Os ministros Alexandre de Moraes e Flávio Dino deram os dois primeiros votos no julgamento do ex-presidente Jair Bolsonaro e de outros sete réus na Primeira Turma do Supremo Tribunal Federal (STF). Ambos votaram pela condenação de todos os acusados por participação em uma suposta tentativa de golpe de Estado. A votação foi marcada por falas contundentes de ambos os magistrados, com Moraes focando no papel de liderança de Bolsonaro na trama e Dino rebatendo críticas internas e externas à Corte. O julgamento agora está a um voto de formar maioria pela condenação.
O Voto de Alexandre de Moraes

Em seu voto como relator, Moraes defendeu a tese de que Bolsonaro liderou uma “organização criminosa” para se manter no poder após as eleições de 2022. O ministro rechaçou as preliminares da defesa, classificando algumas de “litigância de má-fé” e negando a tese de que as delações de Mauro Cid eram contraditórias.
Durante a sessão, Moraes usou ironias e críticas diretas, referindo-se a um dos réus como “delinquente do PCC” e à ideia de um juiz passivo como uma “samambaia jurídica”. O ministro também citou ameaças do ex-presidente contra o Judiciário para provar a intenção de um golpe. Segundo o professor de Direito Penal Davi Tangerino, o voto de Moraes foi “muito completo e convincente”, o que tornaria difícil uma divergência com fundamentos jurídicos.

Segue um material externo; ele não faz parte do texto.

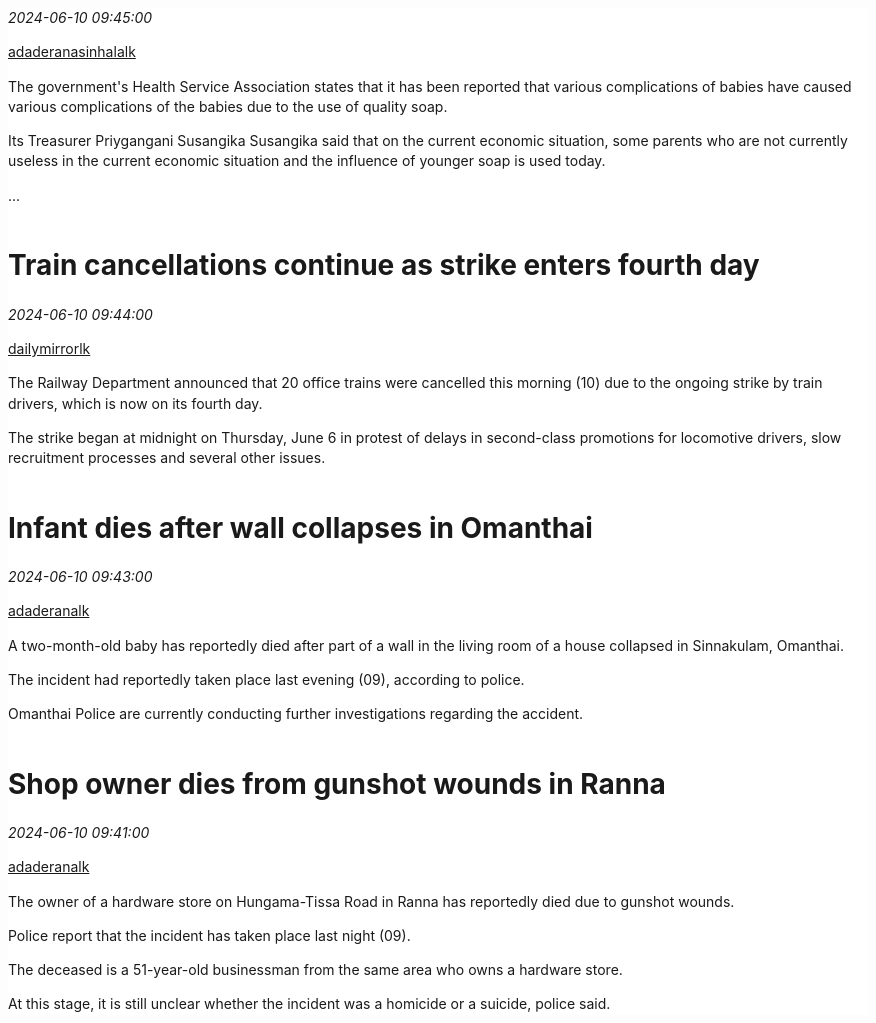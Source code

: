 *2024-06-10 09:45:00*

[adaderanasinhalalk](http://sinhala.adaderana.lk/news/197588)

The government's Health Service Association states that it has been reported that various complications of babies have caused various complications of the babies due to the use of quality soap.

Its Treasurer Priygangani Susangika Susangika said that on the current economic situation, some parents who are not currently useless in the current economic situation and the influence of younger soap is used today.

...



# Train cancellations continue as strike enters fourth day

*2024-06-10 09:44:00*

[dailymirrorlk](https://www.dailymirror.lk/breaking-news/Train-cancellations-continue-as-strike-enters-fourth-day/108-284496)

The Railway Department announced that 20 office trains were cancelled this morning (10) due to the ongoing strike by train drivers, which is now on its fourth day.

The strike began at midnight on Thursday, June 6 in protest of delays in second-class promotions for locomotive drivers, slow recruitment processes and several other issues.



# Infant dies after wall collapses in Omanthai

*2024-06-10 09:43:00*

[adaderanalk](https://www.adaderana.lk/news/99774/infant-dies-after-wall-collapses-in-omanthai)

A two-month-old baby has reportedly died after part of a wall in the living room of a house collapsed in Sinnakulam, Omanthai.

The incident had reportedly taken place last evening (09), according to police.

Omanthai Police are currently conducting further investigations regarding the accident.



# Shop owner dies from gunshot wounds in Ranna

*2024-06-10 09:41:00*

[adaderanalk](https://www.adaderana.lk/news/99773/shop-owner-dies-from-gunshot-wounds-in-ranna)

The owner of a hardware store on Hungama-Tissa Road in Ranna has reportedly died due to gunshot wounds.

Police report that the incident has taken place last night (09).

The deceased is a 51-year-old businessman from the same area who owns a hardware store.

At this stage, it is still unclear whether the incident was a homicide or a suicide, police said.
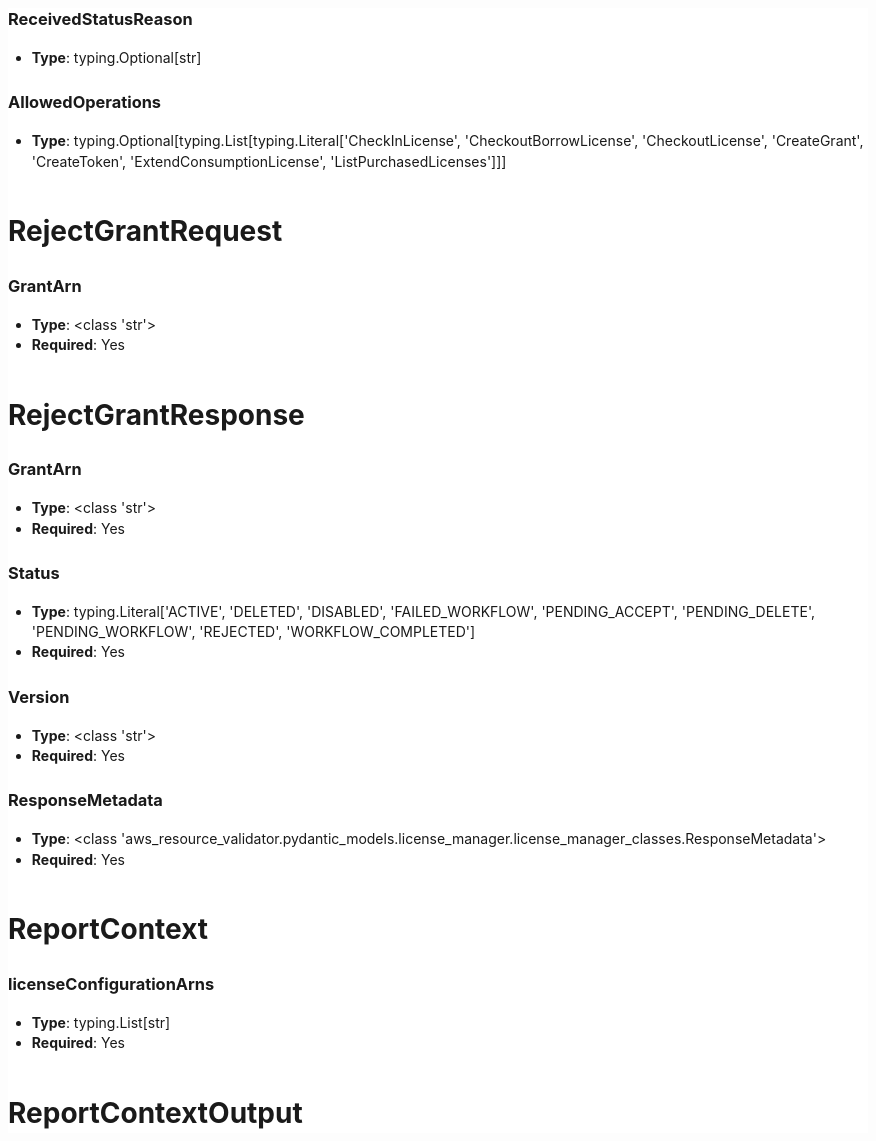 ### ReceivedStatusReason
- **Type**: typing.Optional[str]

### AllowedOperations
- **Type**: typing.Optional[typing.List[typing.Literal['CheckInLicense', 'CheckoutBorrowLicense', 'CheckoutLicense', 'CreateGrant', 'CreateToken', 'ExtendConsumptionLicense', 'ListPurchasedLicenses']]]


# RejectGrantRequest

### GrantArn
- **Type**: <class 'str'>
- **Required**: Yes


# RejectGrantResponse

### GrantArn
- **Type**: <class 'str'>
- **Required**: Yes

### Status
- **Type**: typing.Literal['ACTIVE', 'DELETED', 'DISABLED', 'FAILED_WORKFLOW', 'PENDING_ACCEPT', 'PENDING_DELETE', 'PENDING_WORKFLOW', 'REJECTED', 'WORKFLOW_COMPLETED']
- **Required**: Yes

### Version
- **Type**: <class 'str'>
- **Required**: Yes

### ResponseMetadata
- **Type**: <class 'aws_resource_validator.pydantic_models.license_manager.license_manager_classes.ResponseMetadata'>
- **Required**: Yes


# ReportContext

### licenseConfigurationArns
- **Type**: typing.List[str]
- **Required**: Yes


# ReportContextOutput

Flávio Dino Diverge na Pena e Rebate Críticas

O ministro Flávio Dino acompanhou o voto do relator pela condenação de todos os oito réus, mas divergiu no quesito da dosimetria da pena. Para Dino, embora todos sejam culpados, há diferentes níveis de responsabilidade. Ele defendeu que o general Paulo Sérgio Nogueira (ex-ministro da Defesa), o general Augusto Heleno (ex-GSI) e o deputado Alexandre Ramagem tiveram uma “participação de menor importância” na tentativa de golpe e, por isso, devem receber penas mais brandas. O ministro José Vicente Tinoco viu a interrupção de Luiz Fux no início da sessão como um sinal de que ele também pode divergir da forma como o assunto foi votado até agora.
Além disso, Dino usou o seu voto para rebater as críticas ao STF, tanto as do governador de São Paulo, Tarcísio de Freitas, quanto as do governo dos Estados Unidos de Donald Trump. Dino ironizou a pressão externa, afirmando que nenhum “tweet de uma autoridade de um governo estrangeiro” ou um “cartão de crédito ou o Mickey” iriam mudar a decisão do Supremo.

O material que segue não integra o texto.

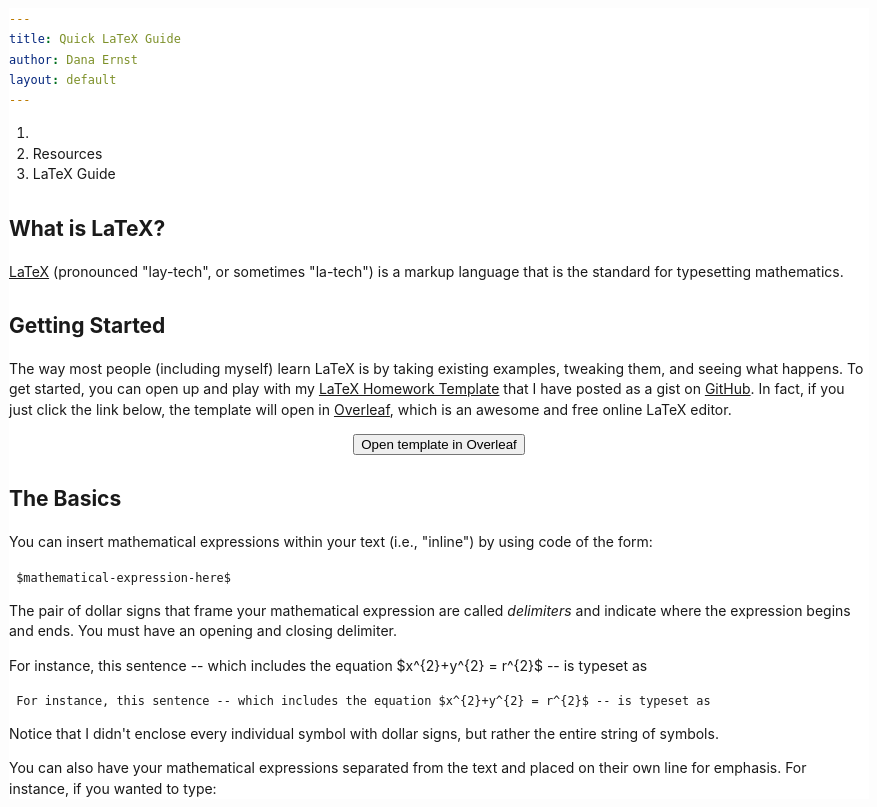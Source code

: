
 ```yaml
---
title: Quick LaTeX Guide
author: Dana Ernst
layout: default
---
```


<ol class="breadcrumb">
  <li><a href="/"><i class="fa fa-home"></i></a></li>
  <li>Resources</li>
  <li class="active">LaTeX Guide</li>
</ol>

<h2>What is LaTeX?</h2>

<p><a href="http://en.wikipedia.org/wiki/LaTeX" target="_blank">LaTeX</a> (pronounced "lay-tech", or sometimes "la-tech") is a markup language that is the standard for typesetting mathematics.</p>

<h2>Getting Started</h2>

<p>The way most people (including myself) learn LaTeX is by taking existing examples, tweaking them, and seeing what happens.  To get started, you can open up and play with my <a href="{{site.baseurl}}/latex-homework-template">LaTeX Homework Template</a> that I have posted as a gist on <a href="https://gist.github.com/1827406">GitHub</a>. In fact, if you just click the link below, the template will open in <a href="http://overleaf.com">Overleaf</a>, which is an awesome and free online LaTeX editor.</p>

<center>
<form action="https://www.Overleaf.com/docs" method="POST">
    <input type="hidden" name="template" value="danaernst-weekly_homework_x">
    <input type="submit" class="wl-submit" value="Open template in Overleaf">
  </form>
</center>

<h2>The Basics</h2>

<p>You can insert mathematical expressions within your text (i.e., "inline") by using code of the form:</p>

<pre><code> $mathematical-expression-here$</code></pre>

<p>The pair of dollar signs that frame your mathematical expression are called <em>delimiters</em> and indicate where the expression begins and ends. You must have an opening and closing delimiter.</p>

<p>For instance, this sentence -- which includes the equation $x^{2}+y^{2} = r^{2}$ -- is typeset as</p>

<pre><code> For instance, this sentence -- which includes the equation $x^{2}+y^{2} = r^{2}$ -- is typeset as</code></pre>

<p>Notice that I didn't enclose every individual symbol with dollar signs, but rather the entire string of symbols.</p>

<p>You can also have your mathematical expressions separated from the text and placed on their own line for emphasis. For instance, if you wanted to type:</p>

O Julgamento a um Voto da Maioria

Com os dois votos pela condenação, o julgamento está agora a um voto de formar maioria. O próximo a se manifestar será o ministro Luiz Fux, que já deu sinais de que pode divergir dos votos de Moraes e Dino em questões preliminares. Após o voto de Fux, será a vez de Cármen Lúcia e do presidente da Primeira Turma, Cristiano Zanin. A previsão é que o julgamento seja finalizado na sexta-feira (12).